__Assigned task__:
Please write out the listing beneath this sentence exactly, from its first line to the line with "[root@VM mysql]# ./scripts/mysql\_install\_db", and stop there.

== Segment start ==

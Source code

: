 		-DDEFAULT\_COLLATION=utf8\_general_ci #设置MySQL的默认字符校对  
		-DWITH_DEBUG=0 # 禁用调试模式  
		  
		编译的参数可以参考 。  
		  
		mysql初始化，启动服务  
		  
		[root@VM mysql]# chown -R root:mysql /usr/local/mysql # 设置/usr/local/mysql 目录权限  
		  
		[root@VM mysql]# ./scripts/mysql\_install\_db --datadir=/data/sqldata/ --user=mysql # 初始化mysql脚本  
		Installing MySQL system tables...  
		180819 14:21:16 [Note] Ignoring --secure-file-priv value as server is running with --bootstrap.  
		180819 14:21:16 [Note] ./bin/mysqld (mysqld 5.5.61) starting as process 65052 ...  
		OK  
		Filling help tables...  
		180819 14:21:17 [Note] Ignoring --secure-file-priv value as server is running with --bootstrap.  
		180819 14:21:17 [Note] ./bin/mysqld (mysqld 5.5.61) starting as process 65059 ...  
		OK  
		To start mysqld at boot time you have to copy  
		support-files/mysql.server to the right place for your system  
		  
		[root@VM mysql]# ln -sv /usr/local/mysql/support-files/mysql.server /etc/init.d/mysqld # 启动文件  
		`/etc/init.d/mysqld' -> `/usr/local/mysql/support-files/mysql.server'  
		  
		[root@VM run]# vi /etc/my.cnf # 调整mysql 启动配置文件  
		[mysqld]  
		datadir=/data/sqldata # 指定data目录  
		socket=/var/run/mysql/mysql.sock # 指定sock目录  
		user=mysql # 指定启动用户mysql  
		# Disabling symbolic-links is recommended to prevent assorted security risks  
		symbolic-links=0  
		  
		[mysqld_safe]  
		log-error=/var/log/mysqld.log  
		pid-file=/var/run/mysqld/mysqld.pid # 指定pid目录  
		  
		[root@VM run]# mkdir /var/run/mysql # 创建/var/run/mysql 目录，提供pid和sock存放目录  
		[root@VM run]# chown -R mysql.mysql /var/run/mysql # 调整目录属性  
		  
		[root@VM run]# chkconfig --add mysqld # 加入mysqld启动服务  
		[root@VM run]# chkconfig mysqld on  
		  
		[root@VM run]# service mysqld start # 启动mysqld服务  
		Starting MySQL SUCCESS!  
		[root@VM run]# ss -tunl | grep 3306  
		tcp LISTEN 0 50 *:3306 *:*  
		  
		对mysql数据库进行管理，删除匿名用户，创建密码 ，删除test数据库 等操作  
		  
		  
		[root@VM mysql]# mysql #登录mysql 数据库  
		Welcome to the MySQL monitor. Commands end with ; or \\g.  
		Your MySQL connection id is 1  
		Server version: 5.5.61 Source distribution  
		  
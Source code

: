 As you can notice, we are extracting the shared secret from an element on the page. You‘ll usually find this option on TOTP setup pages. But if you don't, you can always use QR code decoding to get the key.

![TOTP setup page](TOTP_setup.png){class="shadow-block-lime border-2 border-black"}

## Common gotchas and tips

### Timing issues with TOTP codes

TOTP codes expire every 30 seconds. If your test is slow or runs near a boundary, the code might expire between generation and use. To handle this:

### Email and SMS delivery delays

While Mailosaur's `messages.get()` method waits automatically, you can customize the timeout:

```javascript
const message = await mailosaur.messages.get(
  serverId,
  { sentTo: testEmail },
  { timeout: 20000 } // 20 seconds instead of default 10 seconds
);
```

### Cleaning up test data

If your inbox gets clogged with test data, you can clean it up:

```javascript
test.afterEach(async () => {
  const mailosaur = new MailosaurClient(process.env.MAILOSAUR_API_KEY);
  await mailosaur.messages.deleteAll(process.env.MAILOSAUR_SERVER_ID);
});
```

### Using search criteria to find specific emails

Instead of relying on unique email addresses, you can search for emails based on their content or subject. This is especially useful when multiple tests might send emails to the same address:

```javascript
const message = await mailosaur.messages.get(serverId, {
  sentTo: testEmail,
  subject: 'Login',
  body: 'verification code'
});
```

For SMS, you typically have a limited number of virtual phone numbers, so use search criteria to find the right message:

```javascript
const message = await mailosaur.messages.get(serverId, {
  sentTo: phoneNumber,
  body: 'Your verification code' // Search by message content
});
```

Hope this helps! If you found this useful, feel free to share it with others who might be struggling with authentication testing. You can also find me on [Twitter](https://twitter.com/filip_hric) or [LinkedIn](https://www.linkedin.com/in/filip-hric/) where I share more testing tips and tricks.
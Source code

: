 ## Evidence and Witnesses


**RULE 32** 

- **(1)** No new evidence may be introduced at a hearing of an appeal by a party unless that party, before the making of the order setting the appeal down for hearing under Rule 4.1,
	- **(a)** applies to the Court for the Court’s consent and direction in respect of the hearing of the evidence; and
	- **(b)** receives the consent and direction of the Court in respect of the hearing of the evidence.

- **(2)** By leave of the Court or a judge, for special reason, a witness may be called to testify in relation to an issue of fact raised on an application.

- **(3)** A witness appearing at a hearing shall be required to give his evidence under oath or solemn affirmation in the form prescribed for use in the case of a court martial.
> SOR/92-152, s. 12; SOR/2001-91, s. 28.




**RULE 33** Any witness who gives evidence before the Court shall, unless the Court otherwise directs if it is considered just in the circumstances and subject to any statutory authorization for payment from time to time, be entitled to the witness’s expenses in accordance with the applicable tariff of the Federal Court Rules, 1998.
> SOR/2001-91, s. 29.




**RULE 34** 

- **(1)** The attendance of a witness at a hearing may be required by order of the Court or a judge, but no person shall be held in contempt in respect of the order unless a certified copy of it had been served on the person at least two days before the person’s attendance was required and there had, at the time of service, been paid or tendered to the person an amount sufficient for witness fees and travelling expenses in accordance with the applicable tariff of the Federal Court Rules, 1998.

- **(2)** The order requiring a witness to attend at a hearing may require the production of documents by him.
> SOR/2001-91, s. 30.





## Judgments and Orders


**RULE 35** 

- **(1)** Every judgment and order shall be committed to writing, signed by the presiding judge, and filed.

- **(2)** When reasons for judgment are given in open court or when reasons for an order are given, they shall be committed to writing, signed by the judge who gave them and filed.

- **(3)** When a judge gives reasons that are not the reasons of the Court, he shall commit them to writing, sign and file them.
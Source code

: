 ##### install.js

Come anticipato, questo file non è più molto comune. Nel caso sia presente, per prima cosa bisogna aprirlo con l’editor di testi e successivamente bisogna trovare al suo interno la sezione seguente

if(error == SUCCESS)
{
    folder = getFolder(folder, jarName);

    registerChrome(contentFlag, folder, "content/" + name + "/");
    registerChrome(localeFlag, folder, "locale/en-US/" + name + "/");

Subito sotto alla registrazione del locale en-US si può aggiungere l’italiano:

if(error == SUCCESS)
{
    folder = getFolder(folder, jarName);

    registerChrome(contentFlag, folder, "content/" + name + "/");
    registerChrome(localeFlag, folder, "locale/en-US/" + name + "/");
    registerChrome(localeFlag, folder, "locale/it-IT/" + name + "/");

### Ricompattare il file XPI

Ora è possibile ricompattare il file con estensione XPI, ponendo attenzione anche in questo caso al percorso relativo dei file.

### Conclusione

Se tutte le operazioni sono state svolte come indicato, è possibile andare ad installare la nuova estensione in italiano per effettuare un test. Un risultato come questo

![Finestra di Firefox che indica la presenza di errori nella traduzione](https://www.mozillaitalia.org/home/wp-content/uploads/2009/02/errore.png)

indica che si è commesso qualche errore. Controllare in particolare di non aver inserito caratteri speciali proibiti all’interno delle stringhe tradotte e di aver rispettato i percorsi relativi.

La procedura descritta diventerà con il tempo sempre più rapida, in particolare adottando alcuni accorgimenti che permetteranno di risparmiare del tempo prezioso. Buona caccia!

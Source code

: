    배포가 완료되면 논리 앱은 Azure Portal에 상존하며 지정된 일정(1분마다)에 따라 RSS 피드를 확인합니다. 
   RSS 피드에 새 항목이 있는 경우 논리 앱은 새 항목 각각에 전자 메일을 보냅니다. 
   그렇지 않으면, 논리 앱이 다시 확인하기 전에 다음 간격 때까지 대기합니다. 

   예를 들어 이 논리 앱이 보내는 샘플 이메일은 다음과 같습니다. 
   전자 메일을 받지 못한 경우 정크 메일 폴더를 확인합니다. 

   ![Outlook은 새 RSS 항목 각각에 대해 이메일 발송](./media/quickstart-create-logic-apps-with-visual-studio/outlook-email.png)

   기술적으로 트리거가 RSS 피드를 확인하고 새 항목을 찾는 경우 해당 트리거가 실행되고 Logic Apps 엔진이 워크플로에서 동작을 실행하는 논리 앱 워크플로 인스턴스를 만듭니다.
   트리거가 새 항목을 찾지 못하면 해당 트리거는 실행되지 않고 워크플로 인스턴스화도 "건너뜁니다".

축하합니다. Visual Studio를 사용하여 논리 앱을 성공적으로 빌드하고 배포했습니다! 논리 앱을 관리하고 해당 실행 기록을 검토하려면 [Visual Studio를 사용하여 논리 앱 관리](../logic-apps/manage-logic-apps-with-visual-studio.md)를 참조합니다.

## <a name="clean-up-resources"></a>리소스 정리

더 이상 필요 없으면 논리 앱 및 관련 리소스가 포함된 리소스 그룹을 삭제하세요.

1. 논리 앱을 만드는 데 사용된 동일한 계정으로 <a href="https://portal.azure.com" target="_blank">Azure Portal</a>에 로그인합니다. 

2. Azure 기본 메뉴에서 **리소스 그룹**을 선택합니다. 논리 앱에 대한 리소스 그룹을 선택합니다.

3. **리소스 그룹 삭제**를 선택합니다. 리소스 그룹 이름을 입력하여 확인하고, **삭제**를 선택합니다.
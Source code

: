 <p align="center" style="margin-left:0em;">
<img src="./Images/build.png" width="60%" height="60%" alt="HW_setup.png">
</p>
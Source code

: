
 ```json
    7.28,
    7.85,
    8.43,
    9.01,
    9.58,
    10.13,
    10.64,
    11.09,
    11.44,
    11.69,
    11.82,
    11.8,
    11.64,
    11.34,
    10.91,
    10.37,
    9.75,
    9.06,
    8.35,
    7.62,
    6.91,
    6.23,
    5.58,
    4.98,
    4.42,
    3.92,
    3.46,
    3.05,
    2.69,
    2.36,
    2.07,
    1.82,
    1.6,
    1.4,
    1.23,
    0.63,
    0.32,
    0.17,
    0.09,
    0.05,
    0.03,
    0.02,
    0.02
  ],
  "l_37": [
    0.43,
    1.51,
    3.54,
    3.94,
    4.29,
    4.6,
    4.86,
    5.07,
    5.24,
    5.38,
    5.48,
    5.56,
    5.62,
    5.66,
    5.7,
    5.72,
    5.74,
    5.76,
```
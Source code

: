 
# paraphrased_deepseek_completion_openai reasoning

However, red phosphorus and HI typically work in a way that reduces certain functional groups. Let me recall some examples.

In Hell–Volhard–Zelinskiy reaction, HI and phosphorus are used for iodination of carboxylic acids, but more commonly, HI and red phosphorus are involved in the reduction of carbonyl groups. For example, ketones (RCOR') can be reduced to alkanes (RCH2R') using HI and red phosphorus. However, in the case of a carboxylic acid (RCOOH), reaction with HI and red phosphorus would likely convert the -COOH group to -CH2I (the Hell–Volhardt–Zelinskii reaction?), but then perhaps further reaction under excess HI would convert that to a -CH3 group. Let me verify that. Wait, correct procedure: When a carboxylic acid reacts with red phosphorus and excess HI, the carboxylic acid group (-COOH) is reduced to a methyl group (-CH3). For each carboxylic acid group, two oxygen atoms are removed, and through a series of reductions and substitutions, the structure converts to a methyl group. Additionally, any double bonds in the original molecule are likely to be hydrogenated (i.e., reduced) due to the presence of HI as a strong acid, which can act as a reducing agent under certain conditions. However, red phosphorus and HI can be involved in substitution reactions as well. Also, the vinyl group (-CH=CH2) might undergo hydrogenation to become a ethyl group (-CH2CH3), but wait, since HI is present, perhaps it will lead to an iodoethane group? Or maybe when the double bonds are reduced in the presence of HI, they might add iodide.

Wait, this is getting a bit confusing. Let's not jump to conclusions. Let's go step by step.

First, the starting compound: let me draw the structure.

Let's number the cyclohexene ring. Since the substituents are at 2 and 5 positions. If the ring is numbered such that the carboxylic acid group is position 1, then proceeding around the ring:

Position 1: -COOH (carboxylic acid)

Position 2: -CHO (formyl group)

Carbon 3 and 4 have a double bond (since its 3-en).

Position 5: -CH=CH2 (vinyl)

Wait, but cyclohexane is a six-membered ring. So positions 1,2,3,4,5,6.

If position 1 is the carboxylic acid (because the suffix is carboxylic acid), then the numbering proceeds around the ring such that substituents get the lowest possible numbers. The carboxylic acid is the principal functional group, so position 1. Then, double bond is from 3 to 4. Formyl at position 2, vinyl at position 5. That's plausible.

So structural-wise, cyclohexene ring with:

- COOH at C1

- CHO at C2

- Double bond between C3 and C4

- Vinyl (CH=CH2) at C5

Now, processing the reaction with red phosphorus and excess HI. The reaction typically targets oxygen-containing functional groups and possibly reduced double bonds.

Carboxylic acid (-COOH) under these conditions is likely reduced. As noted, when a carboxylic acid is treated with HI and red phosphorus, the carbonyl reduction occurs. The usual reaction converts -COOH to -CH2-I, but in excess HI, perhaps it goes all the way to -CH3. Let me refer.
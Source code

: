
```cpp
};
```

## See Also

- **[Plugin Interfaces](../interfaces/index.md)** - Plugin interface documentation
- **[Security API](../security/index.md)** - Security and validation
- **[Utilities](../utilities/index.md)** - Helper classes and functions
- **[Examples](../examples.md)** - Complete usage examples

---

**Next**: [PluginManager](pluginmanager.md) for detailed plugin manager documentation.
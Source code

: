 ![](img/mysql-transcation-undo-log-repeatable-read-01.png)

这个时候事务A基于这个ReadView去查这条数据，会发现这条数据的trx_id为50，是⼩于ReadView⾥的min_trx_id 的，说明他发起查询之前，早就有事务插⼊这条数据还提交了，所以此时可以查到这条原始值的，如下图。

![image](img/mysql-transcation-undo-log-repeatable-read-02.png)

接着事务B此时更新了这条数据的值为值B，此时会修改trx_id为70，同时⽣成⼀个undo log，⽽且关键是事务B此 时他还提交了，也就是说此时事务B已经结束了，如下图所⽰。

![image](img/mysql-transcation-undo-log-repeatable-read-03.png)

== Segment end ==

__Written solution__:
Source code

: 		-DDEFAULT\_COLLATION=utf8\_general_ci #设置MySQL的默认字符校对  
		-DWITH_DEBUG=0 # 禁用调试模式  
		  
		编译的参数可以参考 。  
		  
		mysql初始化，启动服务  
		  
		[root@VM mysql]# chown -R root:mysql /usr/local/mysql # 设置/usr/local/mysql 目录权限  
		  
		[root@VM mysql]# ./scripts/mysql\_install\_db --datadir=/data/sqldata/ --user=mysql # 初始化mysql脚本  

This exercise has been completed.